Because like it or not, the Lincoln Center "game" has all but become THE "jazz game" in terms of business, and with the resources it has, what remains that runs counter to that is facing an uphill stuggle with questionable chances of success. It's Wal-Mart.

It's all about access. And if you don't fit "their" mold (or can't be made to fit for their own ends - as witnessed by Wynton's sudden "recognition" of Ornette's true brilliance), then I say you're better off not even trying. Look elsewhere, forget about labels and see what's out there for you outside the cave.

Case in point - Quartet Out's two best received gigs (and I'm talking madcrazycrazymad love being shown) were at an alternative rock club and a St. Louis inner city elementary school where all the kids had heard was rap/hip-hop. We'd play "jazz" rooms and people would get nervous and shit. :g :g :g :g :g

Point is - the LC-type "jazz people" and their power structure only want one type of music and musician, and they will not let anything other than that one type into their circles. So if you ain't about 100% or more of their thing, abandon hope, all ye who attempt to enter there.

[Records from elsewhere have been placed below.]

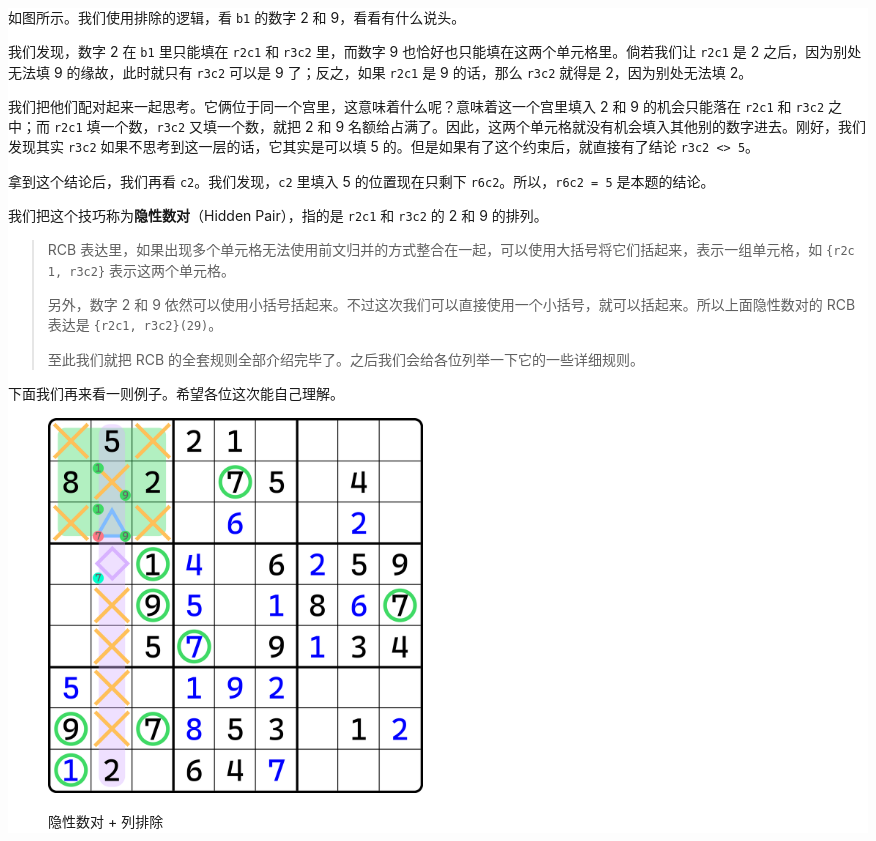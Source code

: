 如图所示。我们使用排除的逻辑，看 `b1` 的数字 2 和 9，看看有什么说头。

我们发现，数字 2 在 `b1` 里只能填在 `r2c1` 和 `r3c2` 里，而数字 9 也恰好也只能填在这两个单元格里。倘若我们让 `r2c1` 是 2 之后，因为别处无法填 9 的缘故，此时就只有 `r3c2` 可以是 9 了；反之，如果 `r2c1` 是 9 的话，那么 `r3c2` 就得是 2，因为别处无法填 2。

我们把他们配对起来一起思考。它俩位于同一个宫里，这意味着什么呢？意味着这一个宫里填入 2 和 9 的机会只能落在 `r2c1` 和 `r3c2` 之中；而 `r2c1` 填一个数，`r3c2` 又填一个数，就把 2 和 9 名额给占满了。因此，这两个单元格就没有机会填入其他别的数字进去。刚好，我们发现其实 `r3c2` 如果不思考到这一层的话，它其实是可以填 5 的。但是如果有了这个约束后，就直接有了结论 `r3c2 <> 5`。

拿到这个结论后，我们再看 `c2`。我们发现，`c2` 里填入 5 的位置现在只剩下 `r6c2`。所以，`r6c2 = 5` 是本题的结论。

我们把这个技巧称为**隐性数对**（Hidden Pair），指的是 `r2c1` 和 `r3c2` 的 2 和 9 的排列。

> RCB 表达里，如果出现多个单元格无法使用前文归并的方式整合在一起，可以使用大括号将它们括起来，表示一组单元格，如 `{r2c1, r3c2}` 表示这两个单元格。
>
> 另外，数字 2 和 9 依然可以使用小括号括起来。不过这次我们可以直接使用一个小括号，就可以括起来。所以上面隐性数对的 RCB 表达是 `{r2c1, r3c2}(29)`。
>
> 至此我们就把 RCB 的全套规则全部介绍完毕了。之后我们会给各位列举一下它的一些详细规则。

下面我们再来看一则例子。希望各位这次能自己理解。

<figure><img src="../../.gitbook/assets/image (5) (1) (1) (1) (1) (1) (1) (1) (1) (1) (1).png" alt="" width="375"><figcaption><p>隐性数对 + 列排除</p></figcaption></figure>
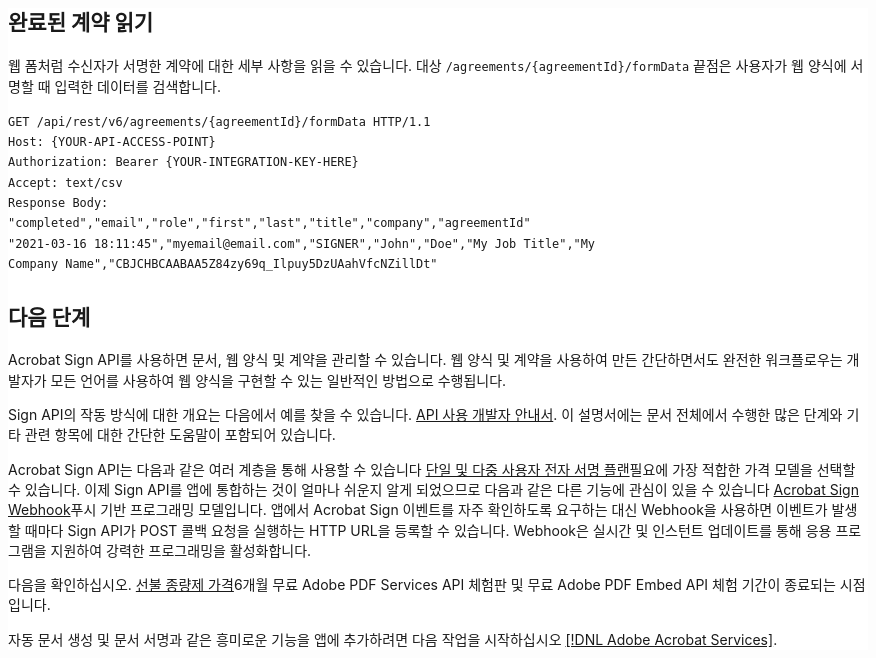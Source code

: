 ## 완료된 계약 읽기

웹 폼처럼 수신자가 서명한 계약에 대한 세부 사항을 읽을 수 있습니다. 대상 `/agreements/{agreementId}/formData` 끝점은 사용자가 웹 양식에 서명할 때 입력한 데이터를 검색합니다.

```
GET /api/rest/v6/agreements/{agreementId}/formData HTTP/1.1
Host: {YOUR-API-ACCESS-POINT}
Authorization: Bearer {YOUR-INTEGRATION-KEY-HERE}
Accept: text/csv
Response Body:
"completed","email","role","first","last","title","company","agreementId"
"2021-03-16 18:11:45","myemail@email.com","SIGNER","John","Doe","My Job Title","My
Company Name","CBJCHBCAABAA5Z84zy69q_Ilpuy5DzUAahVfcNZillDt"
```

## 다음 단계

Acrobat Sign API를 사용하면 문서, 웹 양식 및 계약을 관리할 수 있습니다. 웹 양식 및 계약을 사용하여 만든 간단하면서도 완전한 워크플로우는 개발자가 모든 언어를 사용하여 웹 양식을 구현할 수 있는 일반적인 방법으로 수행됩니다.

Sign API의 작동 방식에 대한 개요는 다음에서 예를 찾을 수 있습니다. [API 사용 개발자 안내서](https://www.adobe.io/apis/documentcloud/sign/docs.html#!adobedocs/adobe-sign/master/api_usage.md). 이 설명서에는 문서 전체에서 수행한 많은 단계와 기타 관련 항목에 대한 간단한 도움말이 포함되어 있습니다.

Acrobat Sign API는 다음과 같은 여러 계층을 통해 사용할 수 있습니다 [단일 및 다중 사용자 전자 서명 플랜](https://acrobat.adobe.com/kr/ko/sign/pricing/plans.html)필요에 가장 적합한 가격 모델을 선택할 수 있습니다. 이제 Sign API를 앱에 통합하는 것이 얼마나 쉬운지 알게 되었으므로 다음과 같은 다른 기능에 관심이 있을 수 있습니다 [Acrobat Sign Webhook](https://www.adobe.io/apis/documentcloud/sign/docs.html#!adobedocs/adobe-sign/master/webhooks.md)푸시 기반 프로그래밍 모델입니다. 앱에서 Acrobat Sign 이벤트를 자주 확인하도록 요구하는 대신 Webhook을 사용하면 이벤트가 발생할 때마다 Sign API가 POST 콜백 요청을 실행하는 HTTP URL을 등록할 수 있습니다. Webhook은 실시간 및 인스턴트 업데이트를 통해 응용 프로그램을 지원하여 강력한 프로그래밍을 활성화합니다.

다음을 확인하십시오. [선불 종량제 가격](https://www.adobe.io/apis/documentcloud/dcsdk/pdf-pricing.html)6개월 무료 Adobe PDF Services API 체험판 및 무료 Adobe PDF Embed API 체험 기간이 종료되는 시점입니다.

자동 문서 생성 및 문서 서명과 같은 흥미로운 기능을 앱에 추가하려면 다음 작업을 시작하십시오 [[!DNL Adobe Acrobat Services]](https://www.adobe.io/apis/documentcloud/dcsdk/gettingstarted.html).
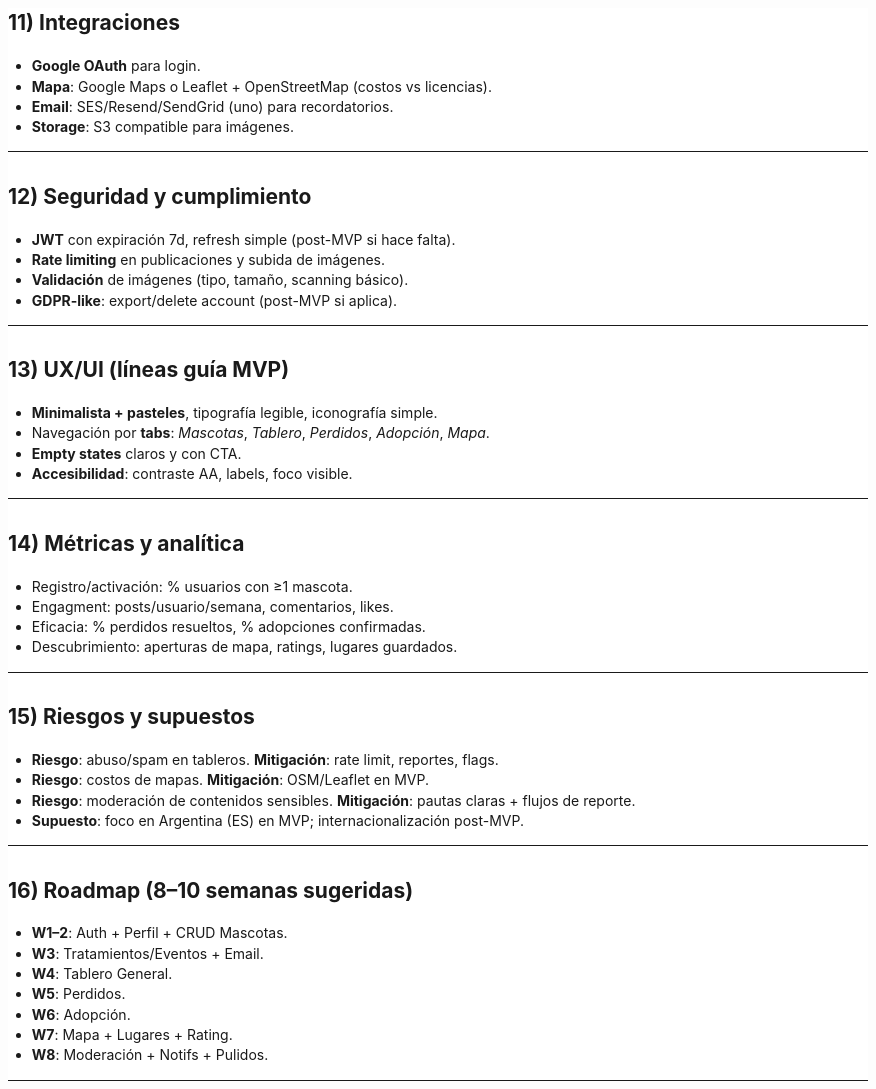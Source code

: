
## 11) Integraciones

- **Google OAuth** para login.
- **Mapa**: Google Maps o Leaflet + OpenStreetMap (costos vs licencias).
- **Email**: SES/Resend/SendGrid (uno) para recordatorios.
- **Storage**: S3 compatible para imágenes.

---

## 12) Seguridad y cumplimiento

- **JWT** con expiración 7d, refresh simple (post-MVP si hace falta).
- **Rate limiting** en publicaciones y subida de imágenes.
- **Validación** de imágenes (tipo, tamaño, scanning básico).
- **GDPR-like**: export/delete account (post-MVP si aplica).

---

## 13) UX/UI (líneas guía MVP)

- **Minimalista + pasteles**, tipografía legible, iconografía simple.
- Navegación por **tabs**: *Mascotas*, *Tablero*, *Perdidos*, *Adopción*, *Mapa*.
- **Empty states** claros y con CTA.
- **Accesibilidad**: contraste AA, labels, foco visible.

---

## 14) Métricas y analítica

- Registro/activación: % usuarios con ≥1 mascota.
- Engagment: posts/usuario/semana, comentarios, likes.
- Eficacia: % perdidos resueltos, % adopciones confirmadas.
- Descubrimiento: aperturas de mapa, ratings, lugares guardados.

---

## 15) Riesgos y supuestos

- **Riesgo**: abuso/spam en tableros. **Mitigación**: rate limit, reportes, flags.
- **Riesgo**: costos de mapas. **Mitigación**: OSM/Leaflet en MVP.
- **Riesgo**: moderación de contenidos sensibles. **Mitigación**: pautas claras + flujos de reporte.
- **Supuesto**: foco en Argentina (ES) en MVP; internacionalización post-MVP.

---

## 16) Roadmap (8–10 semanas sugeridas)

- **W1–2**: Auth + Perfil + CRUD Mascotas.
- **W3**: Tratamientos/Eventos + Email.
- **W4**: Tablero General.
- **W5**: Perdidos.
- **W6**: Adopción.
- **W7**: Mapa + Lugares + Rating.
- **W8**: Moderación + Notifs + Pulidos.

---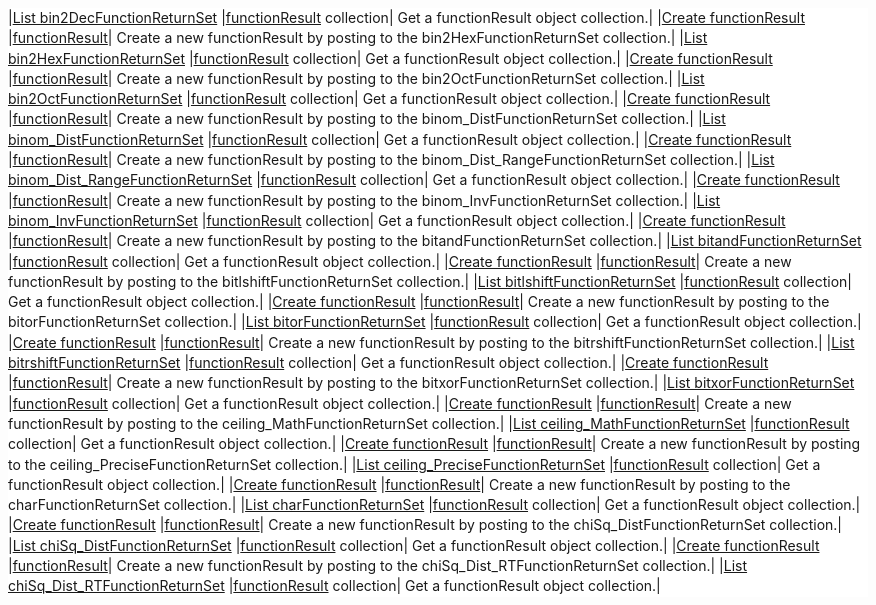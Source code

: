 |[List bin2DecFunctionReturnSet](../api/functions_list_bin2decfunctionreturnset.md) |[functionResult](functionresult.md) collection| Get a functionResult object collection.|
|[Create functionResult](../api/functions_post_bin2hexfunctionreturnset.md) |[functionResult](functionresult.md)| Create a new functionResult by posting to the bin2HexFunctionReturnSet collection.|
|[List bin2HexFunctionReturnSet](../api/functions_list_bin2hexfunctionreturnset.md) |[functionResult](functionresult.md) collection| Get a functionResult object collection.|
|[Create functionResult](../api/functions_post_bin2octfunctionreturnset.md) |[functionResult](functionresult.md)| Create a new functionResult by posting to the bin2OctFunctionReturnSet collection.|
|[List bin2OctFunctionReturnSet](../api/functions_list_bin2octfunctionreturnset.md) |[functionResult](functionresult.md) collection| Get a functionResult object collection.|
|[Create functionResult](../api/functions_post_binom_distfunctionreturnset.md) |[functionResult](functionresult.md)| Create a new functionResult by posting to the binom_DistFunctionReturnSet collection.|
|[List binom_DistFunctionReturnSet](../api/functions_list_binom_distfunctionreturnset.md) |[functionResult](functionresult.md) collection| Get a functionResult object collection.|
|[Create functionResult](../api/functions_post_binom_dist_rangefunctionreturnset.md) |[functionResult](functionresult.md)| Create a new functionResult by posting to the binom_Dist_RangeFunctionReturnSet collection.|
|[List binom_Dist_RangeFunctionReturnSet](../api/functions_list_binom_dist_rangefunctionreturnset.md) |[functionResult](functionresult.md) collection| Get a functionResult object collection.|
|[Create functionResult](../api/functions_post_binom_invfunctionreturnset.md) |[functionResult](functionresult.md)| Create a new functionResult by posting to the binom_InvFunctionReturnSet collection.|
|[List binom_InvFunctionReturnSet](../api/functions_list_binom_invfunctionreturnset.md) |[functionResult](functionresult.md) collection| Get a functionResult object collection.|
|[Create functionResult](../api/functions_post_bitandfunctionreturnset.md) |[functionResult](functionresult.md)| Create a new functionResult by posting to the bitandFunctionReturnSet collection.|
|[List bitandFunctionReturnSet](../api/functions_list_bitandfunctionreturnset.md) |[functionResult](functionresult.md) collection| Get a functionResult object collection.|
|[Create functionResult](../api/functions_post_bitlshiftfunctionreturnset.md) |[functionResult](functionresult.md)| Create a new functionResult by posting to the bitlshiftFunctionReturnSet collection.|
|[List bitlshiftFunctionReturnSet](../api/functions_list_bitlshiftfunctionreturnset.md) |[functionResult](functionresult.md) collection| Get a functionResult object collection.|
|[Create functionResult](../api/functions_post_bitorfunctionreturnset.md) |[functionResult](functionresult.md)| Create a new functionResult by posting to the bitorFunctionReturnSet collection.|
|[List bitorFunctionReturnSet](../api/functions_list_bitorfunctionreturnset.md) |[functionResult](functionresult.md) collection| Get a functionResult object collection.|
|[Create functionResult](../api/functions_post_bitrshiftfunctionreturnset.md) |[functionResult](functionresult.md)| Create a new functionResult by posting to the bitrshiftFunctionReturnSet collection.|
|[List bitrshiftFunctionReturnSet](../api/functions_list_bitrshiftfunctionreturnset.md) |[functionResult](functionresult.md) collection| Get a functionResult object collection.|
|[Create functionResult](../api/functions_post_bitxorfunctionreturnset.md) |[functionResult](functionresult.md)| Create a new functionResult by posting to the bitxorFunctionReturnSet collection.|
|[List bitxorFunctionReturnSet](../api/functions_list_bitxorfunctionreturnset.md) |[functionResult](functionresult.md) collection| Get a functionResult object collection.|
|[Create functionResult](../api/functions_post_ceiling_mathfunctionreturnset.md) |[functionResult](functionresult.md)| Create a new functionResult by posting to the ceiling_MathFunctionReturnSet collection.|
|[List ceiling_MathFunctionReturnSet](../api/functions_list_ceiling_mathfunctionreturnset.md) |[functionResult](functionresult.md) collection| Get a functionResult object collection.|
|[Create functionResult](../api/functions_post_ceiling_precisefunctionreturnset.md) |[functionResult](functionresult.md)| Create a new functionResult by posting to the ceiling_PreciseFunctionReturnSet collection.|
|[List ceiling_PreciseFunctionReturnSet](../api/functions_list_ceiling_precisefunctionreturnset.md) |[functionResult](functionresult.md) collection| Get a functionResult object collection.|
|[Create functionResult](../api/functions_post_charfunctionreturnset.md) |[functionResult](functionresult.md)| Create a new functionResult by posting to the charFunctionReturnSet collection.|
|[List charFunctionReturnSet](../api/functions_list_charfunctionreturnset.md) |[functionResult](functionresult.md) collection| Get a functionResult object collection.|
|[Create functionResult](../api/functions_post_chisq_distfunctionreturnset.md) |[functionResult](functionresult.md)| Create a new functionResult by posting to the chiSq_DistFunctionReturnSet collection.|
|[List chiSq_DistFunctionReturnSet](../api/functions_list_chisq_distfunctionreturnset.md) |[functionResult](functionresult.md) collection| Get a functionResult object collection.|
|[Create functionResult](../api/functions_post_chisq_dist_rtfunctionreturnset.md) |[functionResult](functionresult.md)| Create a new functionResult by posting to the chiSq_Dist_RTFunctionReturnSet collection.|
|[List chiSq_Dist_RTFunctionReturnSet](../api/functions_list_chisq_dist_rtfunctionreturnset.md) |[functionResult](functionresult.md) collection| Get a functionResult object collection.|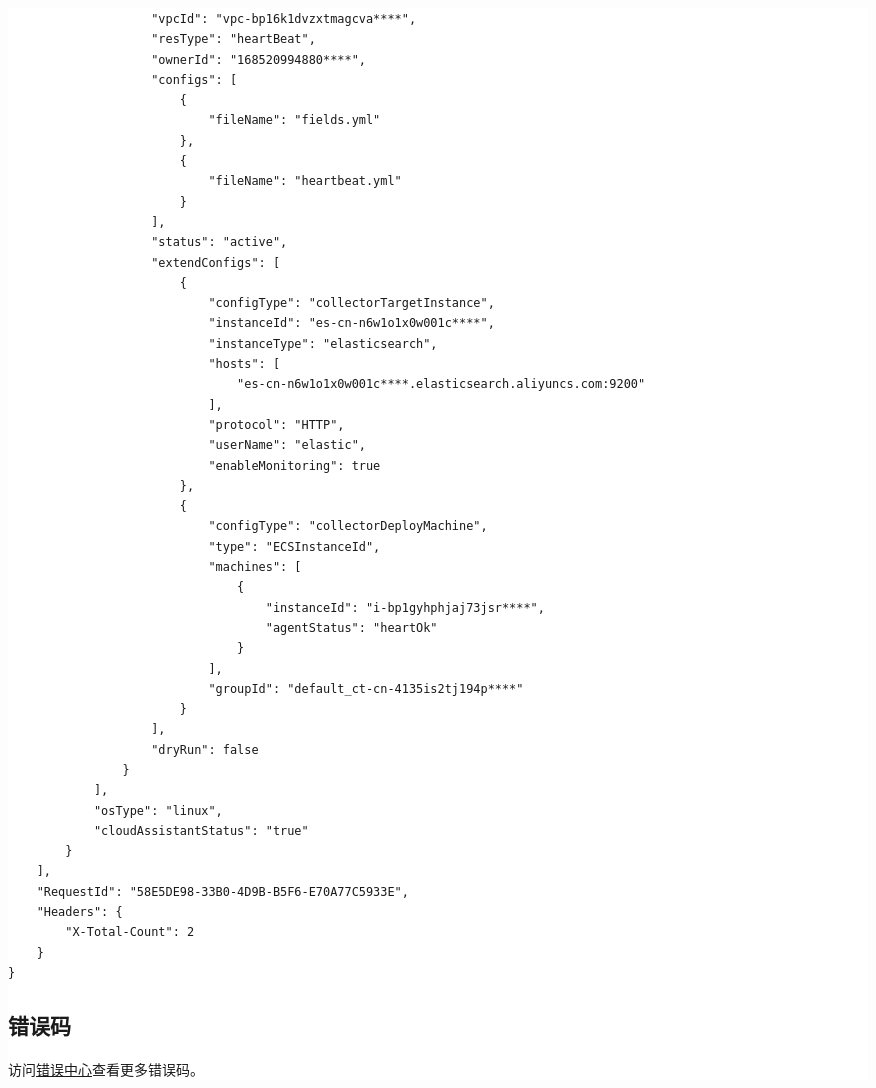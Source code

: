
 ```
					"vpcId": "vpc-bp16k1dvzxtmagcva****",
					"resType": "heartBeat",
					"ownerId": "168520994880****",
					"configs": [
						{
							"fileName": "fields.yml"
						},
						{
							"fileName": "heartbeat.yml"
						}
					],
					"status": "active",
					"extendConfigs": [
						{
							"configType": "collectorTargetInstance",
							"instanceId": "es-cn-n6w1o1x0w001c****",
							"instanceType": "elasticsearch",
							"hosts": [
								"es-cn-n6w1o1x0w001c****.elasticsearch.aliyuncs.com:9200"
							],
							"protocol": "HTTP",
							"userName": "elastic",
							"enableMonitoring": true
						},
						{
							"configType": "collectorDeployMachine",
							"type": "ECSInstanceId",
							"machines": [
								{
									"instanceId": "i-bp1gyhphjaj73jsr****",
									"agentStatus": "heartOk"
								}
							],
							"groupId": "default_ct-cn-4135is2tj194p****"
						}
					],
					"dryRun": false
				}
			],
			"osType": "linux",
			"cloudAssistantStatus": "true"
		}
	],
	"RequestId": "58E5DE98-33B0-4D9B-B5F6-E70A77C5933E",
	"Headers": {
		"X-Total-Count": 2
	}
}
```

## 错误码

访问[错误中心](https://error-center.aliyun.com/status/product/elasticsearch)查看更多错误码。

A lot of alternative rock & rap/hip-hop people are into jazz the way that a lot of older, back in the day, potential "business partners" were - they like it/love it far more than they understand it, and they will throw some money at some of it. My advice is to go there for what you need in terms of money/business support, just don't let it sway your music in a non-organic manner (easier said than done, although at this point in time, if you're not at least a little influenced just through cultural osmosis then LC might be just the place for you! :g ) But anyody expecting to find a jazz business model from within the jazz world that is able to successfully evade the LC machine - either directly or in copycat form - is, I'm afraid, hopelssly deluded.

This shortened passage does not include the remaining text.